[Dataset entries]
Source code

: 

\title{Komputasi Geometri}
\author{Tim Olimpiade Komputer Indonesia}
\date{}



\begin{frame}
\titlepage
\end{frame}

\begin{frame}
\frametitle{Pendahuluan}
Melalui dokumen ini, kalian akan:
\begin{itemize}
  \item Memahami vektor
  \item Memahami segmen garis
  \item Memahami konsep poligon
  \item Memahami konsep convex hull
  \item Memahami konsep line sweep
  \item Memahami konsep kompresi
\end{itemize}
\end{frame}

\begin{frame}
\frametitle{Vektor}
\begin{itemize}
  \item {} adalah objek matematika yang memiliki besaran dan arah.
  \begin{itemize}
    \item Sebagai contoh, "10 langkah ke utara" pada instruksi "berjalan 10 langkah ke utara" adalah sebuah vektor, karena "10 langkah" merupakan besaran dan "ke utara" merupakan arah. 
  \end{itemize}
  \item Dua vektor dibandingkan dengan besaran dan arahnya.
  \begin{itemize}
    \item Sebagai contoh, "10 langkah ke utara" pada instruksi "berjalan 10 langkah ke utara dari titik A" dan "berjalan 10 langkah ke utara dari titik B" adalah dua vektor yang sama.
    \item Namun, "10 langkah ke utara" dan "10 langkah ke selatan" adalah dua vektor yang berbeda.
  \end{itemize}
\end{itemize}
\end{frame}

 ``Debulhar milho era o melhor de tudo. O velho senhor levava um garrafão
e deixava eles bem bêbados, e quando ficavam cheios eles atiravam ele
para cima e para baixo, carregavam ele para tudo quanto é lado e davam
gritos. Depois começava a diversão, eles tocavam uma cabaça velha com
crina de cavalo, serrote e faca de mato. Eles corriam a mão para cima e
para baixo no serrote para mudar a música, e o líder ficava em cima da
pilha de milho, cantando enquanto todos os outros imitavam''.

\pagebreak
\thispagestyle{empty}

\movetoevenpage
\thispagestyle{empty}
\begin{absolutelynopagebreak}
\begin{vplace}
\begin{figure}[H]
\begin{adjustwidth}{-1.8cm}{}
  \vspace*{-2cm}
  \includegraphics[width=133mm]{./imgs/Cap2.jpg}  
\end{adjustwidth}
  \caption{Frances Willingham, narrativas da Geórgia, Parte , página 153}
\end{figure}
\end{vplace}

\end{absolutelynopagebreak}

EXERCISE PROMPT: Repeat the records above exactly.

TASK RESPONSE:
Source code

: 

\title{Komputasi Geometri}
\author{Tim Olimpiade Komputer Indonesia}
\date{}



\begin{frame}
\titlepage
\end{frame}

\begin{frame}
\frametitle{Pendahuluan}
Melalui dokumen ini, kalian akan:
\begin{itemize}
  \item Memahami vektor
  \item Memahami segmen garis
  \item Memahami konsep poligon
  \item Memahami konsep convex hull
  \item Memahami konsep line sweep
  \item Memahami konsep kompresi
\end{itemize}
\end{frame}

\begin{frame}
\frametitle{Vektor}
\begin{itemize}
  \item {} adalah objek matematika yang memiliki besaran dan arah.
  \begin{itemize}
    \item Sebagai contoh, "10 langkah ke utara" pada instruksi "berjalan 10 langkah ke utara" adalah sebuah vektor, karena "10 langkah" merupakan besaran dan "ke utara" merupakan arah. 
  \end{itemize}
  \item Dua vektor dibandingkan dengan besaran dan arahnya.
  \begin{itemize}
    \item Sebagai contoh, "10 langkah ke utara" pada instruksi "berjalan 10 langkah ke utara dari titik A" dan "berjalan 10 langkah ke utara dari titik B" adalah dua vektor yang sama.
    \item Namun, "10 langkah ke utara" dan "10 langkah ke selatan" adalah dua vektor yang berbeda.
  \end{itemize}
\end{itemize}
\end{frame}

 ``Debulhar milho era o melhor de tudo. O velho senhor levava um garrafão
e deixava eles bem bêbados, e quando ficavam cheios eles atiravam ele
para cima e para baixo, carregavam ele para tudo quanto é lado e davam
gritos. Depois começava a diversão, eles tocavam uma cabaça velha com
crina de cavalo, serrote e faca de mato. Eles corriam a mão para cima e
para baixo no serrote para mudar a música, e o líder ficava em cima da
pilha de milho, cantando enquanto todos os outros imitavam''.

\pagebreak
\thispagestyle{empty}

\movetoevenpage
\thispagestyle{empty}
\begin{absolutelynopagebreak}
\begin{vplace}
\begin{figure}[H]
\begin{adjustwidth}{-1.8cm}{}
  \vspace*{-2cm}
  \includegraphics[width=133mm]{./imgs/Cap2.jpg}  
\end{adjustwidth}
  \caption{Frances Willingham, narrativas da Geórgia, Parte , página 153}
\end{figure}
\end{vplace}

\end{absolutelynopagebreak}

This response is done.